Education is a great gift. I'm reminded of how nice it is to serve Grandview when I remember that I never get asked some of the bizarre questions that other ministers get asked ("Do you think the locust in the book of Revelation are really black helicopters?).

I'm insulated from that.

Therein lies the rub. Too often Grandview's level of intelligence (real or perceived) has been a mechanism that has isolated us from the community around us. This, my friends, is a huge weakness. The Old Testament is replete with criticism against those who would receive a gift from God without sharing it with others. God blessed Abraham so that Abraham could bless the world. We sin greatly if we allow our gift of education to isolate ourselves from the uneducated.

The burden for coming together with others is on us, not them. The Great Commission is not, “Let the world wander into your building and become disciples.” The commission has the word “Go” for a reason--because the burden is on the disciples.

The Apostle Paul warns us that knowledge puffs up but love builds up. If we have intellectual resources at Grandview, but we don't have enough love to get out of our building and share with others, then our intellect becomes a burden. Knowledge without love is worse than ignorance.

I invite you to contemplate how Grandview can use this gift to bless others. I tried to facilitate that process a couple of years ago by proposing that we become actively involved as tutors in the Johnson City Adult Education program. Many of you were willing to do that, but the administration of that program was more involved than I anticipated. I found out why big churches have staff members dedicated to the planning and administrating these kinds of programs.

If you choose to contemplate how we can do this, remember that you don’t need church structures to volunteer at Mountainview Elementary School (where they need volunteers and where our own Jason Bembry volunteers on a weekly basis--yes, Harvard educated, Ph.D. in Old Testament, Jason Bembry). You don’t have to have a church invitation to volunteer with the Johnson City Adult Education tutoring program. You can just do it (I would love for you to volunteer to tutor with somebody else from the church... but doing it alone is better than not doing it all). If you want to know how, then I’ll be happy to direct you. I know that not everybody is called to tutor other people. But I want you to know that everybody is called to serve.

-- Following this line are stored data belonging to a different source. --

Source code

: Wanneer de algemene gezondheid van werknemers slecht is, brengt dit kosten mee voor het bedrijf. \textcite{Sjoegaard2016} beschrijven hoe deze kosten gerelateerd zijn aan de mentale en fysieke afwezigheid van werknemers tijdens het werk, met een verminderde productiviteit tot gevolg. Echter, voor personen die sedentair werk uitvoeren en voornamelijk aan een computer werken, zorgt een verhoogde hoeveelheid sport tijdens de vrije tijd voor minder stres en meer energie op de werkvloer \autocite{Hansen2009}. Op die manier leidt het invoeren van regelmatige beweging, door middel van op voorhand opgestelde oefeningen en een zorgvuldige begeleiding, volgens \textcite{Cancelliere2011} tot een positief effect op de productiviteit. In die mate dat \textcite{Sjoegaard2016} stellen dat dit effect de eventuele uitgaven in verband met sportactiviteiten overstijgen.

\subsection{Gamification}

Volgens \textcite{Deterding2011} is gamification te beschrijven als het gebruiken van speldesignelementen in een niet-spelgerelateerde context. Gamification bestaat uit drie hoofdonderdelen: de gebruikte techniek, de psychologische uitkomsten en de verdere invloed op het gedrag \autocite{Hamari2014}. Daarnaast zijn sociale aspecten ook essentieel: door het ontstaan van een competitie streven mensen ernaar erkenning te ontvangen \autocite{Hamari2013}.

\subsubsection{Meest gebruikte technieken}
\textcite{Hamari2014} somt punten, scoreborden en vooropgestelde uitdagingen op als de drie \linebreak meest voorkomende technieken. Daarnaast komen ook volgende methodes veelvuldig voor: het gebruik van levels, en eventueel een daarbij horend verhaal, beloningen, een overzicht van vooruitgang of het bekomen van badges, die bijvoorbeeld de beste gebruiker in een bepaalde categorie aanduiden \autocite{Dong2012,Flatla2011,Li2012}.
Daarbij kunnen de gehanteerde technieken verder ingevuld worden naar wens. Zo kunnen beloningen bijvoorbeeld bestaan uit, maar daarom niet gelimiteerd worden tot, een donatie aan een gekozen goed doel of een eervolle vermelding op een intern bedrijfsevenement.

If we, as a church, spread out into the community and serve, then the question I get from outsiders will change from “How do you preach to those doctorates?” to “Isn’t that the church where they love people so much?”

Tomorrow's Post: Aspect #2:
The Church that Scrutinizes Worship

5 comments:

Bob Hall said...

Thanks for your great post.

God calls us to serve...simple as that. He doesn't restrict the ways we can do it either; any restrictions come from us.

Anonymous said...

Surely loving people and loving learning don't have to be mutually exclusive. People of like minds are often drawn together. May we be like minded in loving and serving as we continue to grow in thinking and learning. Lisa Hall

Unknown said...

How long do you think it will take before we are headed into the direction you continually try to steer us? Hope you are not having to say these same things after you have been here 11 more years. Some of us are very thick-headed. Please don't give up challenging us to become more Christ-like.

Adam Bean said...

Thanks for these observations Aaron. Not surprisingly, the level of intelligence at Grandview is one of my favorite things about the church. I actually learn things in Sunday School! Though, without proper attitudes, this can be isolating, as you note, I would hate to see such a gifted church cave to the anti-intellectualism that typifies most of 'evangelical' Christianity in America. The level of education at the church is a negative only on the occasions when it leads to snobbery. My experience has been quite the opposite however. The folks at Grandview, with or without graduate education, are great people.

Aimee Miller said...

I miss Grandview more and more with each post from you, Aaron. You all are irreplaceable. I'm so thankful that we can stay connected to what is going on there in the off chance we may end up back in that area some day.